Ergebnisse Das Follow-up aller Patienten betrug 68% mit durchschnittlich 19,1 ± 14,6 (1 – 49) Monaten zwischen Frakturversorgung und klinischer Nachuntersuchung. 16% der Patienten wurden primär extern versorgt und zur Weiterbehandlung bzw. Revision an unsere Klinik verlegt. Das Durchschnittsalter betrug 78,0 ± 8,8 (55 – 94) Jahre. Der Großteil der Patienten war orthopädisch und internistisch vorerkrankt. Die PpFxK traten durchschnittlich 5,0 ± 4,8 (0 – 20) Jahre nach Index-OP (KTP-Primärimplantation oder -Revision) bei mehrheitlich einliegenden Oberflächenersatzprothesen auf, wohingegen Felix-Frakturen signifikant früher bei überwiegend achsgeführten KTPs vorzufinden waren. Führend waren mit 60% aller Fälle Rorabeck-II-Frakturen (n = 30). Die Score-Ergebnisse ergaben für das Gesamtkollektiv 31,1 ± 9,9 (14 – 46) Punkte im Oxford Knee Score, 52,6 ± 24,4 (20 – 100) Punkte im funktionellen Knee Society Score (KSS) und 58,7 ± 26,8 (0 – 99) Punkte im Knie-KSS (n = 25). Die radiologische Auswertung des RB-I- und -II-Kollektivs zeigte in 20,6% ein kombiniertes Malalignment in der Frontal- und Sagittalebene. Die Komplikationsrate des gesamten Kollektivs betrug 50%. Im Kollektiv der RB-Patienten war in 44% der Fälle eine operative Revision notwendig. Im RB- und Felix-Kollektiv traten Pseudarthrosen, Materialversagen, Infektionen, Wundheilungsstörungen und Refrakturen auf.
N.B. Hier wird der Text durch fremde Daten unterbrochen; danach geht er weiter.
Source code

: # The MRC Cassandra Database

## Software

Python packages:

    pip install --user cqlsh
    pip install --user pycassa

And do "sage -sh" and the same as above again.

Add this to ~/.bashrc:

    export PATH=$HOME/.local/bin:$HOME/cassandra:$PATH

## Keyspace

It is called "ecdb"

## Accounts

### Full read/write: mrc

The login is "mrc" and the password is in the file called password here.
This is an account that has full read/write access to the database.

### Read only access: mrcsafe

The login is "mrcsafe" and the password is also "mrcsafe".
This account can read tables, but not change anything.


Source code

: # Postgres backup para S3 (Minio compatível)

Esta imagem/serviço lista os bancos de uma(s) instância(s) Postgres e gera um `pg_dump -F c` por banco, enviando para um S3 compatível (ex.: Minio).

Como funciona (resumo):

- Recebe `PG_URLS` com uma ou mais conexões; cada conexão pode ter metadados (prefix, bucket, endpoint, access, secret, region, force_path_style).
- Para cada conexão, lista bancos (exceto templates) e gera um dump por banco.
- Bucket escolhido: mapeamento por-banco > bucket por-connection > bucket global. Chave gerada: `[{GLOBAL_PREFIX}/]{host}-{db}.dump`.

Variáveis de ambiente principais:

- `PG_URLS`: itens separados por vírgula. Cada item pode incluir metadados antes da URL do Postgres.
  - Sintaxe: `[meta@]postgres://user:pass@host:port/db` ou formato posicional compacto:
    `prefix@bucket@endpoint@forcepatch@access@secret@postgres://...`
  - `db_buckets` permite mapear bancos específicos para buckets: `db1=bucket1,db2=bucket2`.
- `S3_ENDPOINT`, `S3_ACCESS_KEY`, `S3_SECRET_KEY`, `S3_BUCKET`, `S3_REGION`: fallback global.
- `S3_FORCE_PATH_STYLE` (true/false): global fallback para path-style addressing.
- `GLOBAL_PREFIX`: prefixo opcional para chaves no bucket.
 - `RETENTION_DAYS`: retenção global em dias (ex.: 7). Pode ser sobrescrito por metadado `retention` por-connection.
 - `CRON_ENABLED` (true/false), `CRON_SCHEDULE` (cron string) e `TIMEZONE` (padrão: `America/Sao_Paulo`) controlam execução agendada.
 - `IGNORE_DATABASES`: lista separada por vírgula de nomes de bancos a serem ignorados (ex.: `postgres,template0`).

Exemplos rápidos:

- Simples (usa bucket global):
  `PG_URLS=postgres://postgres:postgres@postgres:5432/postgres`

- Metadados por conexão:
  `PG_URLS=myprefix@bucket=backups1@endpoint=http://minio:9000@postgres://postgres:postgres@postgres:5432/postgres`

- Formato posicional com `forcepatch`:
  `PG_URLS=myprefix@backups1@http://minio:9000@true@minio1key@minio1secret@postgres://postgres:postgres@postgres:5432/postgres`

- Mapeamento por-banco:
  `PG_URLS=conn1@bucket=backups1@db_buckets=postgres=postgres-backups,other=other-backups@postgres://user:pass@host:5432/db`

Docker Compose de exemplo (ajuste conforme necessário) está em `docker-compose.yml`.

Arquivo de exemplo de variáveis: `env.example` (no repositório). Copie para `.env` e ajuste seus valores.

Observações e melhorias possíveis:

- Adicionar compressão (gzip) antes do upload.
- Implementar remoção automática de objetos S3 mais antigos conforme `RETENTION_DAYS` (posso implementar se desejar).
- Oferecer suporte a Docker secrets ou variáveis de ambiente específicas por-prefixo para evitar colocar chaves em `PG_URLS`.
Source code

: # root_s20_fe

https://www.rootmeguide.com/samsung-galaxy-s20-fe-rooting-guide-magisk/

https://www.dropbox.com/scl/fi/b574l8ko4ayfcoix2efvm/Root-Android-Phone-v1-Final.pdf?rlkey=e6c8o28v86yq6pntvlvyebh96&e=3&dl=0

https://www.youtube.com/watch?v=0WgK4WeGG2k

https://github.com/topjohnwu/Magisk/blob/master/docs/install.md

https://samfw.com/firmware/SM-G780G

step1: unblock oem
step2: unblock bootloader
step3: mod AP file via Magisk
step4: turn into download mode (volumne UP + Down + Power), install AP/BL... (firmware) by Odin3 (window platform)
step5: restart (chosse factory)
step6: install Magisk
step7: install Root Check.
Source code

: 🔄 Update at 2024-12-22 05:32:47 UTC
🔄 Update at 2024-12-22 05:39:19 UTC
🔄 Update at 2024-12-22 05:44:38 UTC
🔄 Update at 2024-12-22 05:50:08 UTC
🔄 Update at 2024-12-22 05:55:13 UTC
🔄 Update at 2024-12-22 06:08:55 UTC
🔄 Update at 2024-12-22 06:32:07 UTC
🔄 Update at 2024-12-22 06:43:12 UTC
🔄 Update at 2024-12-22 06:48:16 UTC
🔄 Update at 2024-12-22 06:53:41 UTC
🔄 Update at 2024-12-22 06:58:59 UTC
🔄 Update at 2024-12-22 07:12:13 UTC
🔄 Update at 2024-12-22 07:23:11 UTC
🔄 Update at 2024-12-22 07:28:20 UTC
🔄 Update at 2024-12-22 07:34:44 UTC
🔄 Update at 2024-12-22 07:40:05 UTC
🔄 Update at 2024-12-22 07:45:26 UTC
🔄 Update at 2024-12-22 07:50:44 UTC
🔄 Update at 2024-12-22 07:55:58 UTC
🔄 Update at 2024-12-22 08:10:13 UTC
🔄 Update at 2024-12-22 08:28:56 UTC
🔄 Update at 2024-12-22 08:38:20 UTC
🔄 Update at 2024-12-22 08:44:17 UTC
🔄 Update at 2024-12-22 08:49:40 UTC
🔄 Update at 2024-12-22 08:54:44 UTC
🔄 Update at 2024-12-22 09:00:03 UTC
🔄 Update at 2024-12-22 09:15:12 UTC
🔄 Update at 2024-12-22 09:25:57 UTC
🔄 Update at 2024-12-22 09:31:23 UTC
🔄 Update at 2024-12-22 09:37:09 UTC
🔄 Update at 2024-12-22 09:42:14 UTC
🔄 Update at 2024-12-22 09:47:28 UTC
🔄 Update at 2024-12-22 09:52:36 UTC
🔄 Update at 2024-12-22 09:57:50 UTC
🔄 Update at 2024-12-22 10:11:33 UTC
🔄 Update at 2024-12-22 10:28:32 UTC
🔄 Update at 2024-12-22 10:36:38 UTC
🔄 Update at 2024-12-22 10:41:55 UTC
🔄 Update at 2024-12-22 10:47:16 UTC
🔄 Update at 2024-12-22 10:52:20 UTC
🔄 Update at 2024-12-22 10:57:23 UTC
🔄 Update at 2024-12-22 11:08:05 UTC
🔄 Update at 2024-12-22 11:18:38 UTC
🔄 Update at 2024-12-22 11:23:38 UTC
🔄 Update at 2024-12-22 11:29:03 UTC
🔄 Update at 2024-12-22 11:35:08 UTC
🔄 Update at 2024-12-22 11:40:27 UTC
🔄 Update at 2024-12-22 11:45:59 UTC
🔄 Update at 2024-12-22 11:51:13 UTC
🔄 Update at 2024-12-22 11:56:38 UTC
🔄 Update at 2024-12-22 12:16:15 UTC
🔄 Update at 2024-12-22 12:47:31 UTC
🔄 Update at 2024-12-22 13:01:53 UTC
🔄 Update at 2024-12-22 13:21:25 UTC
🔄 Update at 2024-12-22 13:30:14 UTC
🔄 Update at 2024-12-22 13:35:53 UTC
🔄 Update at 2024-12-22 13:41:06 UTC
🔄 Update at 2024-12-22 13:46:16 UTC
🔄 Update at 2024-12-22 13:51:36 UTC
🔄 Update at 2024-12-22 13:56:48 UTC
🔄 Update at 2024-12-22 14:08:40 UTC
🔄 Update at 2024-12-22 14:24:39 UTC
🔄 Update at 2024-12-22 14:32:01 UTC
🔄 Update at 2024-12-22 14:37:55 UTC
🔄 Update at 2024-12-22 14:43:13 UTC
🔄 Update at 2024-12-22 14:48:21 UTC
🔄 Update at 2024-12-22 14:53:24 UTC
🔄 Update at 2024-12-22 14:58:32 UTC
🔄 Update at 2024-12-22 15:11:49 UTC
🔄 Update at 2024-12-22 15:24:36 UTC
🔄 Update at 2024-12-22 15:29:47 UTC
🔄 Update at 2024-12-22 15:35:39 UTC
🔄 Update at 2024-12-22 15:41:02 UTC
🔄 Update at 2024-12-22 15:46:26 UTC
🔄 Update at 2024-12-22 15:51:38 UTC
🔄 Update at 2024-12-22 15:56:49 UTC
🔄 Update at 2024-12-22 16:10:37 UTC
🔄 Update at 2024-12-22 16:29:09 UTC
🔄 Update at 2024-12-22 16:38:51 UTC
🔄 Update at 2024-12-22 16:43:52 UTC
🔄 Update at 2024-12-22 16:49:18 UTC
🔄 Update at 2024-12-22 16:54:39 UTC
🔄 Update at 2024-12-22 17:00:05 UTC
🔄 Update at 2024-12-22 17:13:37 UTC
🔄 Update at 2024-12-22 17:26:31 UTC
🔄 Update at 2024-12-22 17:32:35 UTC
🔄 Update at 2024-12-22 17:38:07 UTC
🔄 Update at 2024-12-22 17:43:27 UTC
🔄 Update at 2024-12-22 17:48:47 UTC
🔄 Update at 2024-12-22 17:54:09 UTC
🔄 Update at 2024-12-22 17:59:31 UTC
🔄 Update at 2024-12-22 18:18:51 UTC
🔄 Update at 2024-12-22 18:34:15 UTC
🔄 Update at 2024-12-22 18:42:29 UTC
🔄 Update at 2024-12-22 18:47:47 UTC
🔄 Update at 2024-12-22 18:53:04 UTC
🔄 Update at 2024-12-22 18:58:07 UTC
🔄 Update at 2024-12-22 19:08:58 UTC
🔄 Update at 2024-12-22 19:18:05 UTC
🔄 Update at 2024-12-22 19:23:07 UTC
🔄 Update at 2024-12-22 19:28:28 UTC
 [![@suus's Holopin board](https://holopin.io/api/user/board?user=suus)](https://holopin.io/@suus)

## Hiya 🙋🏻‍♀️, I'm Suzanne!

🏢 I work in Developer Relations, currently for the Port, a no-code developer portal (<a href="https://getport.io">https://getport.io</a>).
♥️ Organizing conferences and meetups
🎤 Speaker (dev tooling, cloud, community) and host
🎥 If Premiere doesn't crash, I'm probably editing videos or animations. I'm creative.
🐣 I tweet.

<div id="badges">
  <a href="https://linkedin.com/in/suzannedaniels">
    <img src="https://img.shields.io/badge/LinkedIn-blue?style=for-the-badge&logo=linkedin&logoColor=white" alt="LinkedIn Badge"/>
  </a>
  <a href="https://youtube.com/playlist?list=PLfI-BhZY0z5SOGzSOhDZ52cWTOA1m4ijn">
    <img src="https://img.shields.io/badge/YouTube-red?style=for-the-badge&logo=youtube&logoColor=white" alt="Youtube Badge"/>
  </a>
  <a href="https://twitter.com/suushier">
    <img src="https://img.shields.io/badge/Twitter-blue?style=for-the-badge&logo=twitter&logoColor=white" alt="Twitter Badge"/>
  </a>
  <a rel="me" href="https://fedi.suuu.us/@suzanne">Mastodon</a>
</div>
Schlussfolgerung PpFxK stellen eine schwere Verletzung dar, deren Therapie von hohen Komplikationsraten begleitet ist. Das Patientengut ist oft komplex mit einer entsprechenden Revisions- oder Infektanamnese. Die Versorgung sollte an einem Zentrum mit Expertise in der Traumatologie und Revisionsendoprothetik erfolgen. Eine präoperative Infektdiagnostik sowie adäquate Bildgebung sind essenziell. Aufgrund hoher Komplikationsraten nach osteosynthetischer Versorgung von RB-II-Frakturen empfehlen wir insbesondere bei hochbetagten Patienten mit fraglich osteosynthesefähigem periimplantärem Knochenstock und Frakturnähe zur KTP die Indikation zum geplanten Prothesenwechsel frühzeitig zu evaluieren. Bei der osteosynthetischen Versorgung ist immer auf eine korrekte Reposition in allen Ebenen zu achten und ggf. eine Doppelplattenosteosynthese durchzuführen.